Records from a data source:
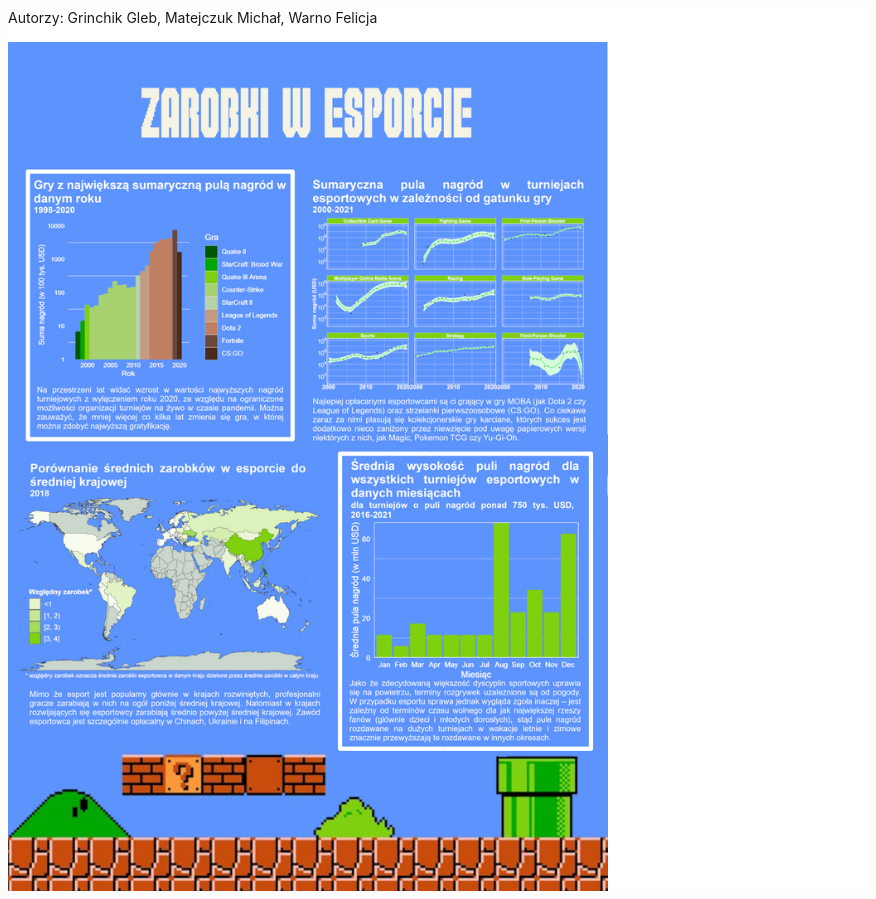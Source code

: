 Autorzy: Grinchik Gleb, Matejczuk Michał, Warno Felicja

<img src="png/Grinchik_Matejczuk_Warno.png" align="center" width="600"/>           
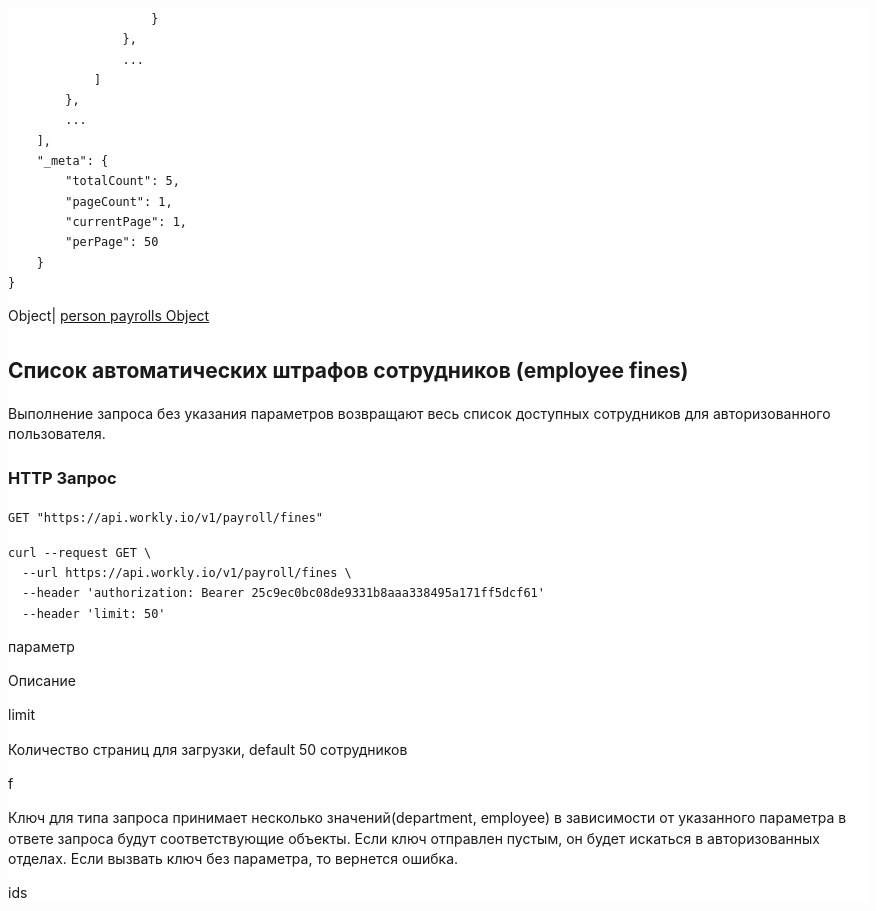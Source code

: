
 ```
                    }
                },
                ...
            ]
        },
        ...
    ],
    "_meta": {
        "totalCount": 5,
        "pageCount": 1,
        "currentPage": 1,
        "perPage": 50
    }
}

```

Object| [person payrolls Object](#personPayrolls-–-закрепленные-правила)

## [](#Список-автоматических-штрафов-сотрудников-employee-fines "Список автоматических штрафов сотрудников (employee fines)")Список автоматических штрафов сотрудников (employee fines)

Выполнение запроса без указания параметров возвращают весь список доступных сотрудников для авторизованного пользователя.

### [](#HTTP-Запрос-4 "HTTP Запрос")HTTP Запрос

`GET "https://api.workly.io/v1/payroll/fines"`

```
curl --request GET \
  --url https://api.workly.io/v1/payroll/fines \
  --header 'authorization: Bearer 25c9ec0bc08de9331b8aaa338495a171ff5dcf61'
  --header 'limit: 50'

```

параметр

Описание

limit

Количество страниц для загрузки, default 50 сотрудников

f

Ключ для типа запроса принимает несколько значений(department, employee) в зависимости от указанного параметра в ответе запроса будут соответствующие объекты. Если ключ отправлен пустым, он будет искаться в авторизованных отделах. Если вызвать ключ без параметра, то вернется ошибка.

ids
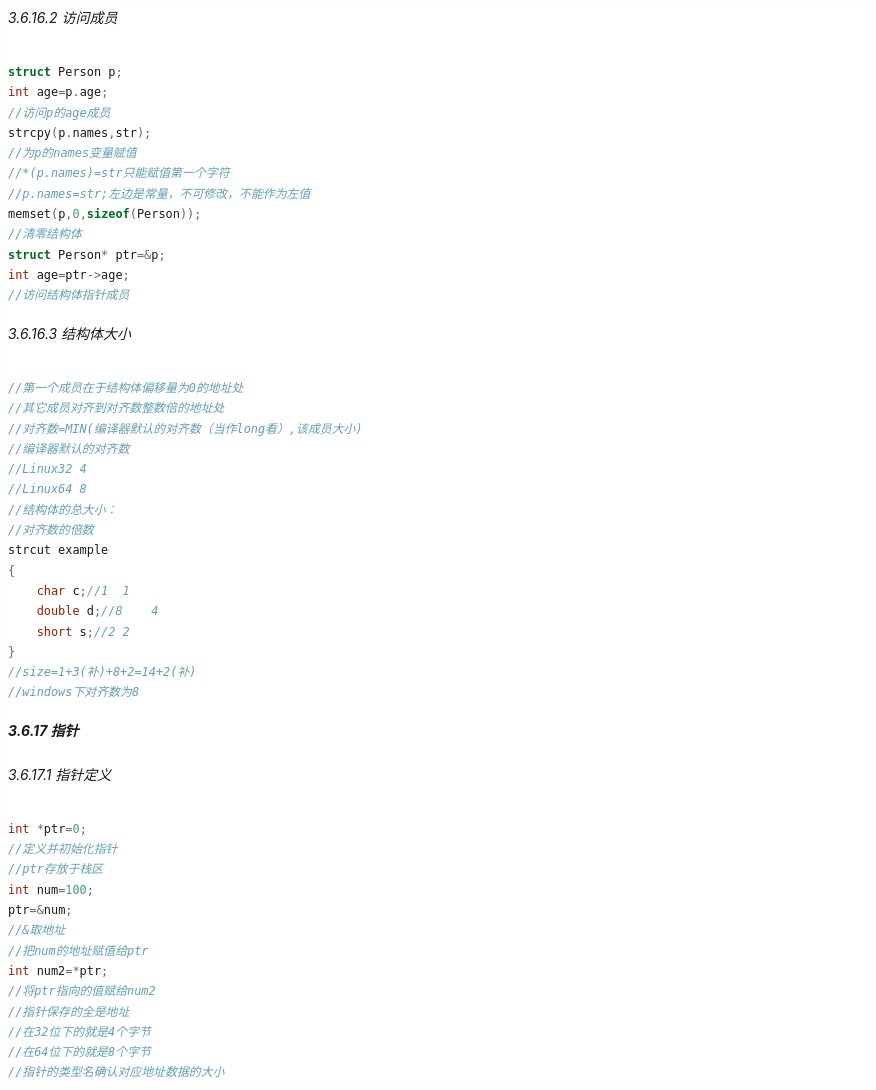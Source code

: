 ###### 3.6.16.2 访问成员

``` c
struct Person p;
int age=p.age;
//访问p的age成员
strcpy(p.names,str);
//为p的names变量赋值
//*(p.names)=str只能赋值第一个字符
//p.names=str;左边是常量，不可修改，不能作为左值
memset(p,0,sizeof(Person));
//清零结构体
struct Person* ptr=&p;
int age=ptr->age;
//访问结构体指针成员
```

###### 3.6.16.3 结构体大小

``` c
//第一个成员在于结构体偏移量为0的地址处
//其它成员对齐到对齐数整数倍的地址处
//对齐数=MIN(编译器默认的对齐数（当作long看）,该成员大小)
//编译器默认的对齐数
//Linux32 4
//Linux64 8
//结构体的总大小：
//对齐数的倍数
strcut example
{
    char c;//1	1
    double d;//8	4
    short s;//2	2
}
//size=1+3(补)+8+2=14+2(补)
//windows下对齐数为8
```

##### 3.6.17 指针

###### 3.6.17.1 指针定义

``` c
int *ptr=0;
//定义并初始化指针
//ptr存放于栈区
int num=100;
ptr=&num;
//&取地址
//把num的地址赋值给ptr
int num2=*ptr;
//将ptr指向的值赋给num2
//指针保存的全是地址
//在32位下的就是4个字节
//在64位下的就是8个字节
//指针的类型名确认对应地址数据的大小
```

Exercise instructions: Check each line of the records above for the word "编译器默认的对齐数", count the lines that have it, and give only the count.

Completed exercise: 2